First, Héritier et al. (2017) reported the association between three major transportation noises and CVD mortality, and the adjusted hazard ratio (HR) (95 % confidence interval [CI]) of aircraft noise per 10 dB increase of exposure for myocardial infarction mortality was 1.026 (1.004-1.048). In addition, the adjusted HRs (95 % CIs) of the 3rd and 4th quintiles of intermittency ratio at night against continuous noise exposure for CVD mortality were 1.019 (1.002-1.037) and 1.021 (1.003-1.038), respectively. The risk of aircraft noise for CVD mortality changed by intermittency, and the characteristic of nighttime noise seems important for conducting a risk assessment.
Regarding aircraft noise, Saucy et al. (2020) showed that nighttime aircraft noise significantly contributed to the increase of acute CVD mortality. The adjusted odds ratio (95 % CI) of inhabitants with exposure of LAeq > 50 dB against exposure < 20 dB for nighttime CVD mortality was 1.44 (1.03-2.04), which was more pronounced for females, people living in areas with low background noise, and people living in buildings constructed before 1970. In addition, there was a dose-response relationship. The effect of long-term noise exposure on CVD mortality should also be specified by considering the existence of habituation to noise (Kawada, 2011).

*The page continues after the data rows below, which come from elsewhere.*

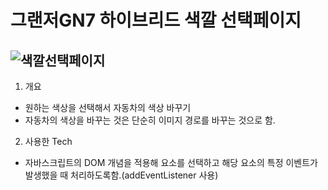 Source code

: # 그랜저GN7 하이브리드 색깔 선택페이지

![색깔선택페이지](https://user-images.githubusercontent.com/103127767/219960262-53232b60-ee00-4edd-9264-44289ab553bf.gif)
------------------------------------------------------------------------------------------------------------------------

1. 개요
- 원하는 색상을 선택해서 자동차의 색상 바꾸기
- 자동차의 색상을 바꾸는 것은 단순히 이미지 경로를 바꾸는 것으로 함.

2. 사용한 Tech
- 자바스크립트의 DOM 개념을 적용해 요소를 선택하고 해당 요소의 특정 이벤트가 발생했을 때 처리하도록함.(addEventListener 사용)

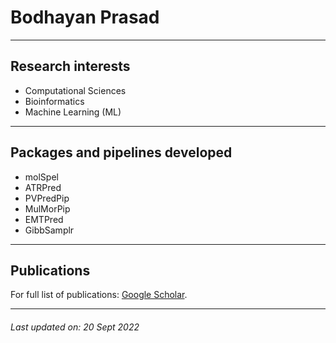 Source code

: # Bodhayan Prasad

***

## Research interests
* Computational Sciences
* Bioinformatics
* Machine Learning (ML) 

* * *

## Packages and pipelines developed
* molSpel
* ATRPred
* PVPredPip
* MulMorPip
* EMTPred
* GibbSamplr

* * *
## Publications
For full list of publications: [Google Scholar](https://scholar.google.com/citations?user=2lOFHzwAAAAJ).

* * *

###### _Last updated on: 20 Sept 2022_
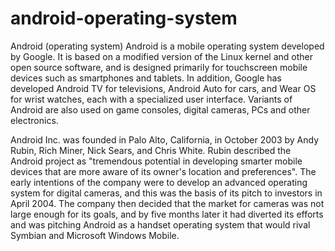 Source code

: # android-operating-system
Android (operating system)
Android is a mobile operating system developed by Google. It is based on a modified version of the Linux kernel and other open source software, and is designed primarily for touchscreen mobile devices such as smartphones and tablets. In addition, Google has developed Android TV for televisions, Android Auto for cars, and Wear OS for wrist watches, each with a specialized user interface. Variants of Android are also used on game consoles, digital cameras, PCs and other electronics.

Android Inc. was founded in Palo Alto, California, in October 2003 by Andy Rubin, Rich Miner, Nick Sears, and Chris White. Rubin described the Android project as "tremendous potential in developing smarter mobile devices that are more aware of its owner's location and preferences". The early intentions of the company were to develop an advanced operating system for digital cameras, and this was the basis of its pitch to investors in April 2004. The company then decided that the market for cameras was not large enough for its goals, and by five months later it had diverted its efforts and was pitching Android as a handset operating system that would rival Symbian and Microsoft Windows Mobile.
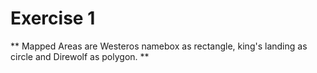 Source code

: ﻿# Exercise 1 
 ** Mapped Areas are Westeros namebox as rectangle, king's landing as circle and Direwolf as polygon. **



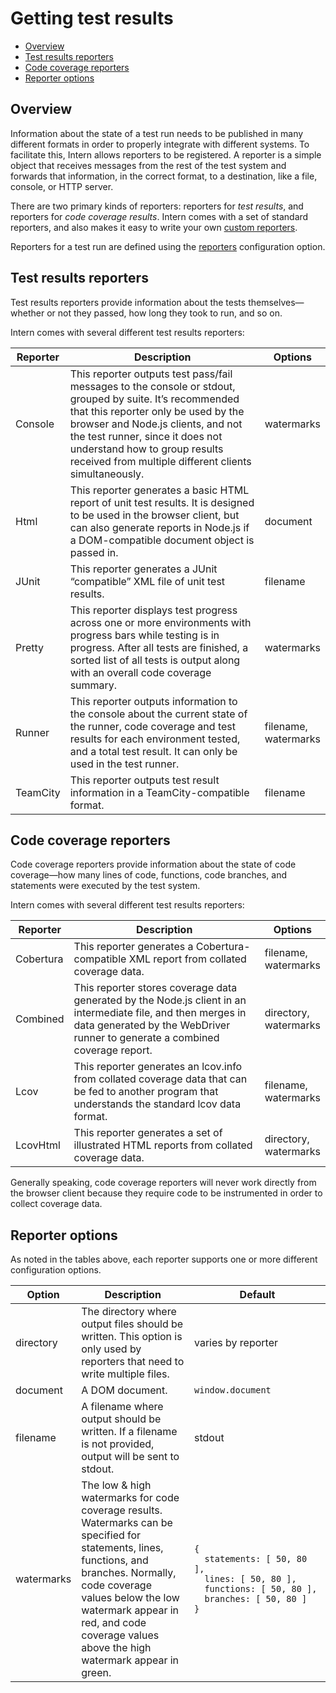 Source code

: # Getting test results

<!-- vim-markdown-toc GFM -->
* [Overview](#overview)
* [Test results reporters](#test-results-reporters)
* [Code coverage reporters](#code-coverage-reporters)
* [Reporter options](#reporter-options)

<!-- vim-markdown-toc -->

## Overview

Information about the state of a test run needs to be published in many different formats in order to properly integrate with different systems. To facilitate this, Intern allows reporters to be registered. A reporter is a simple object that receives messages from the rest of the test system and forwards that information, in the correct format, to a destination, like a file, console, or HTTP server.

There are two primary kinds of reporters: reporters for *test results*, and reporters for *code coverage results*. Intern comes with a set of standard reporters, and also makes it easy to write your own [custom reporters](https://theintern.github.io/intern/#custom-reporters).

Reporters for a test run are defined using the [reporters](https://theintern.github.io/intern/#option-reporters) configuration option.

## Test results reporters

Test results reporters provide information about the tests themselves—whether or not they passed, how long they took to run, and so on.

Intern comes with several different test results reporters:

<table>
<thead>
<tr class="header">
<th>Reporter</th>
<th>Description</th>
<th>Options</th>
</tr>
</thead>
<tbody>
<tr class="odd">
<td>Console</td>
<td>This reporter outputs test pass/fail messages to the console or stdout, grouped by suite. It’s recommended that this reporter only be used by the browser and Node.js clients, and not the test runner, since it does not understand how to group results received from multiple different clients simultaneously.</td>
<td>watermarks</td>
</tr>
<tr class="even">
<td>Html</td>
<td>This reporter generates a basic HTML report of unit test results. It is designed to be used in the browser client, but can also generate reports in Node.js if a DOM-compatible document object is passed in.</td>
<td>document</td>
</tr>
<tr class="odd">
<td>JUnit</td>
<td>This reporter generates a JUnit “compatible” XML file of unit test results.</td>
<td>filename</td>
</tr>
<tr class="even">
<td>Pretty</td>
<td>This reporter displays test progress across one or more environments with progress bars while testing is in progress. After all tests are finished, a sorted list of all tests is output along with an overall code coverage summary.</td>
<td>watermarks</td>
</tr>
<tr class="odd">
<td>Runner</td>
<td>This reporter outputs information to the console about the current state of the runner, code coverage and test results for each environment tested, and a total test result. It can only be used in the test runner.</td>
<td>filename,<br />
watermarks</td>
</tr>
<tr class="even">
<td>TeamCity</td>
<td>This reporter outputs test result information in a TeamCity-compatible format.</td>
<td>filename</td>
</tr>
</tbody>
</table>

## Code coverage reporters

Code coverage reporters provide information about the state of code coverage—how many lines of code, functions, code branches, and statements were executed by the test system.

Intern comes with several different test results reporters:

<table>
<thead>
<tr class="header">
<th>Reporter</th>
<th>Description</th>
<th>Options</th>
</tr>
</thead>
<tbody>
<tr class="odd">
<td>Cobertura</td>
<td>This reporter generates a Cobertura-compatible XML report from collated coverage data.</td>
<td>filename,<br />
watermarks</td>
</tr>
<tr class="even">
<td>Combined</td>
<td>This reporter stores coverage data generated by the Node.js client in an intermediate file, and then merges in data generated by the WebDriver runner to generate a combined coverage report.</td>
<td>directory,<br />
watermarks</td>
</tr>
<tr class="odd">
<td>Lcov</td>
<td>This reporter generates an lcov.info from collated coverage data that can be fed to another program that understands the standard lcov data format.</td>
<td>filename,<br />
watermarks</td>
</tr>
<tr class="even">
<td>LcovHtml</td>
<td>This reporter generates a set of illustrated HTML reports from collated coverage data.</td>
<td>directory,<br />
watermarks</td>
</tr>
</tbody>
</table>

Generally speaking, code coverage reporters will never work directly from the browser client because they require code to be instrumented in order to collect coverage data.

## Reporter options

As noted in the tables above, each reporter supports one or more different configuration options.

| Option     | Description                                                                                                                                                                                                                                                               | Default                                                                                                                                                                                                                                                                              |
|------------|---------------------------------------------------------------------------------------------------------------------------------------------------------------------------------------------------------------------------------------------------------------------------|--------------------------------------------------------------------------------------------------------------------------------------------------------------------------------------------------------------------------------------------------------------------------------------|
| directory  | The directory where output files should be written. This option is only used by reporters that need to write multiple files.                                                                                                                                              | varies by reporter                                                                                                                                                                                                                                                                   |
| document   | A DOM document.                                                                                                                                                                                                                                                           | `window.document`                                                                                                                                                                                                                                                                    |
| filename   | A filename where output should be written. If a filename is not provided, output will be sent to stdout.                                                                                                                                                                  | stdout                                                                                                                                                                                                                                                                               |
| watermarks | The low & high watermarks for code coverage results. Watermarks can be specified for statements, lines, functions, and branches. Normally, code coverage values below the low watermark appear in red, and code coverage values above the high watermark appear in green. | `{                                       statements: [ 50, 80 ],                                       lines: [ 50, 80 ],                                       functions: [ 50, 80 ],                                       branches: [ 50, 80 ]                                 }` |

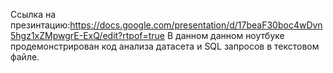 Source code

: Ссылка на презинтацию:https://docs.google.com/presentation/d/17beaF30boc4wDvn5hgz1xZMpwgrE-ExQ/edit?rtpof=true
В данном данном ноутбуке продемонстрирован код анализа датасета и SQL запросов в текстовом файле.
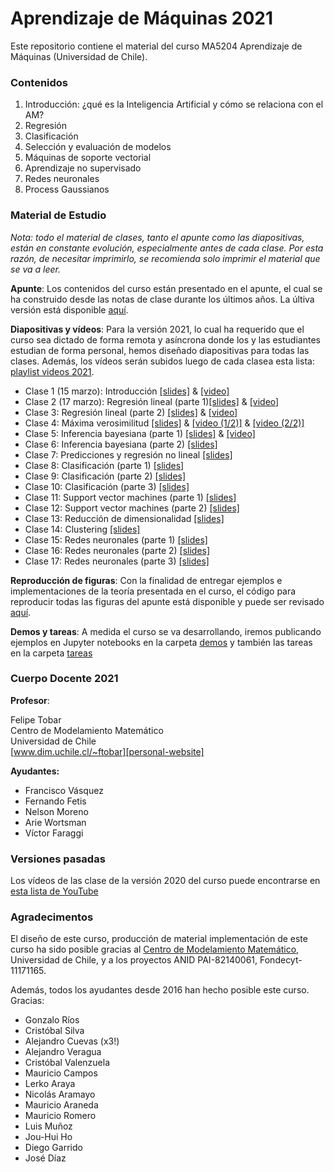 # Aprendizaje de Máquinas 2021

Este repositorio contiene el material del curso MA5204 Aprendizaje de Máquinas (Universidad de Chile).

### Contenidos
1. Introducción: ¿qué es la Inteligencia Artificial y cómo se relaciona con el AM?
2. Regresión
3. Clasificación
4. Selección y evaluación de modelos
5. Máquinas de soporte vectorial
6. Aprendizaje no supervisado
7. Redes neuronales
8. Process Gaussianos

### Material de Estudio

*Nota: todo el material de clases, tanto el apunte como las diapositivas, están en constante evolución, especialmente antes de cada clase. Por esta razón, de necesitar imprimirlo, se recomienda solo imprimir el material que se va a leer.* 

**Apunte**: Los contenidos del curso están presentado en el apunte, el cual se ha construido desde las notas de clase durante los últimos años. La últiva versión está disponible [aquí][link-apunte]. 

**Diapositivas y vídeos**: Para la versión 2021, lo cual ha requerido que el curso sea dictado de forma remota y asíncrona donde los y las estudiantes estudian de forma personal, hemos diseñado diapositivas para todas las clases. Además, los vídeos serán subidos luego de cada clasea esta lista: [playlist videos 2021][youtube-2021]. 

- Clase 1 (15 marzo): Introducción 				[[slides]][slides-c1] & [[video]][video-c1]
- Clase 2 (17 marzo): Regresión lineal (parte 1)[[slides]][slides-c2] & [[video]][video-c2]
- Clase 3: Regresión lineal (parte 2) 			[[slides]][slides-c3] & [[video]][video-c3]
- Clase 4: Máxima verosimilitud 				[[slides]][slides-c4] & [[video (1/2)]][video-c4] & [[video (2/2)]][video-c4.5]
- Clase 5: Inferencia bayesiana (parte 1) 		[[slides]][slides-c5] & [[video]][video-c5]
- Clase 6: Inferencia bayesiana (parte 2) 		[[slides]][slides-c6] 
- Clase 7: Predicciones y regresión no lineal 	[[slides]][slides-c7] 
- Clase 8: Clasificación (parte 1) 				[[slides]][slides-c8] 
- Clase 9: Clasificación (parte 2) 				[[slides]][slides-c9] 
- Clase 10: Clasificación (parte 3) 			[[slides]][slides-c10] 
- Clase 11: Support vector machines (parte 1) 	[[slides]][slides-c11] 
- Clase 12: Support vector machines (parte 2) 	[[slides]][slides-c12] 
- Clase 13: Reducción de dimensionalidad 		[[slides]][slides-c13] 
- Clase 14: Clustering 							[[slides]][slides-c14] 
- Clase 15: Redes neuronales (parte 1) 			[[slides]][slides-c15] 
- Clase 16: Redes neuronales (parte 2) 			[[slides]][slides-c16] 
- Clase 17: Redes neuronales (parte 3) 			[[slides]][slides-c17] 



**Reproducción de figuras**: Con la finalidad de entregar ejemplos e implementaciones de la teoría presentada en el curso, el código para reproducir todas las figuras del apunte está disponible y puede ser revisado [aquí][link-notebook].

**Demos y tareas**: A medida el curso se va desarrollando, iremos publicando ejemplos en Jupyter notebooks en la carpeta [demos][demos-JN] y también las tareas en la carpeta [tareas][tareas-f]

### Cuerpo Docente 2021

**Profesor**:  

Felipe Tobar  
Centro de Modelamiento Matemático  
Universidad de Chile  
[www.dim.uchile.cl/~ftobar][personal-website]  

**Ayudantes:** 

- Francisco Vásquez
- Fernando Fetis
- Nelson Moreno
- Arie Wortsman
- Víctor Faraggi

### Versiones pasadas

Los vídeos de las clase de la versión 2020 del curso puede encontrarse en [esta lista de YouTube][youtube-2020]

### Agradecimentos
El diseño de este curso, producción de material implementación de este curso ha sido posible gracias al [Centro de Modelamiento Matemático][CMM-link], Universidad de Chile, y a los proyectos ANID PAI-82140061, Fondecyt-11171165.  

Además, todos los ayudantes desde 2016 han hecho posible este curso. Gracias:

- Gonzalo Ríos
- Cristóbal Silva
- Alejandro Cuevas (x3!)
- Alejandro Veragua
- Cristóbal Valenzuela
- Mauricio Campos
- Lerko Araya
- Nicolás Aramayo
- Mauricio Araneda
- Mauricio Romero
- Luis Muñoz
- Jou-Hui Ho
- Diego Garrido
- José Díaz


[link-apunte]: https://github.com/GAMES-UChile/Curso-Aprendizaje-de-Maquinas/blob/master/notas_de_clase.pdf
[link-notebook]: https://github.com/GAMES-UChile/Curso-Aprendizaje-de-Maquinas/blob/master/img/iguras%202.ipynb
[personal-website]: http://www.dim.uchile.cl/~ftobar/
[otras-p]: https://github.com/GAMES-UChile/Curso-Aprendizaje-de-Maquinas/tree/master/otras%20presentaciones
[demos-JN]: https://github.com/GAMES-UChile/Curso-Aprendizaje-de-Maquinas/tree/master/demos
[tareas-f]: https://github.com/GAMES-UChile/Curso-Aprendizaje-de-Maquinas/tree/master/tareas
[youtube-2020]: https://youtube.com/playlist?list=PLFX0Z9rxM84Dq9klOIdE3OCfIx6QqatR8
[youtube-2021]: https://youtube.com/playlist?list=PLFX0Z9rxM84C0KhynBxdsROl8UERMUZBV
[CMM-link]: https://www.cmm.uchile.cl/

[slides-c1]: https://github.com/GAMES-UChile/Curso-Aprendizaje-de-Maquinas/blob/master/diapositivas/Clase%201.pdf
[slides-c2]: https://github.com/GAMES-UChile/Curso-Aprendizaje-de-Maquinas/blob/master/diapositivas/Clase%202.pdf
[slides-c3]: https://github.com/GAMES-UChile/Curso-Aprendizaje-de-Maquinas/blob/master/diapositivas/Clase%203.pdf
[slides-c4]: https://github.com/GAMES-UChile/Curso-Aprendizaje-de-Maquinas/blob/master/diapositivas/Clase%204.pdf
[slides-c5]: https://github.com/GAMES-UChile/Curso-Aprendizaje-de-Maquinas/blob/master/diapositivas/Clase%205.pdf
[slides-c6]: https://github.com/GAMES-UChile/Curso-Aprendizaje-de-Maquinas/blob/master/diapositivas/Clase%206.pdf
[slides-c7]: https://github.com/GAMES-UChile/Curso-Aprendizaje-de-Maquinas/blob/master/diapositivas/Clase%207.pdf
[slides-c8]: https://g1ithub.com/GAMES-UChile/Curso-Aprendizaje-de-Maquinas/blob/master/diapositivas/Clase%208.pdf
[slides-c9]: https://github.com/GAMES-UChile/Curso-Aprendizaje-de-Maquinas/blob/master/diapositivas/Clase%209.pdf
[slides-c10]: https://github.com/GAMES-UChile/Curso-Aprendizaje-de-Maquinas/blob/master/diapositivas/Clase%2010.pdf
[slides-c11]: https://github.com/GAMES-UChile/Curso-Aprendizaje-de-Maquinas/blob/master/diapositivas/Clase%2011.pdf
[slides-c12]: https://github.com/GAMES-UChile/Curso-Aprendizaje-de-Maquinas/blob/master/diapositivas/Clase%2012.pdf
[slides-c13]: https://github.com/GAMES-UChile/Curso-Aprendizaje-de-Maquinas/blob/master/diapositivas/Clase%2013.pdf
[slides-c14]: https://github.com/GAMES-UChile/Curso-Aprendizaje-de-Maquinas/blob/master/diapositivas/Clase%2014.pdf
[slides-c15]: https://github.com/GAMES-UChile/Curso-Aprendizaje-de-Maquinas/blob/master/diapositivas/Clase%2015.pdf
[slides-c16]: https://github.com/GAMES-UChile/Curso-Aprendizaje-de-Maquinas/blob/master/diapositivas/Clase%2016.pdf
[slides-c17]: https://github.com/GAMES-UChile/Curso-Aprendizaje-de-Maquinas/blob/master/diapositivas/Clase%2017.pdf



[video-c1]: https://youtu.be/WuPht7pwFAk
[video-c2]: https://youtu.be/rbojC-SltCU
[video-c3]: https://youtu.be/Ve69KFzhInA 
[video-c4]: https://youtu.be/HjPLKFv_7yc
[video-c4.5]: https://youtu.be/VBCSR_c4-Ec
[video-c5]: https://youtu.be/cc-NatELhcw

Second, Osborne et al. (2020) speculated the mechanism of the association between transportation noise and subsequent CVD events. The adjusted HR (95 % CI) of noise exposure per 5 dBA increase for major adverse cardiovascular disease events was 1.341 (1.147-1.567), and higher noise exposure was significantly associated with increased metabolic activity of amygdala and arterial inflammation. They speculated that noise exposure accelerated the stress-associated limbic activity and vascular inflammation. The neurobiological mechanism linking traffic noise to CVD events should be verified by considering the characteristics of noise.
The author declares no conflict of interest.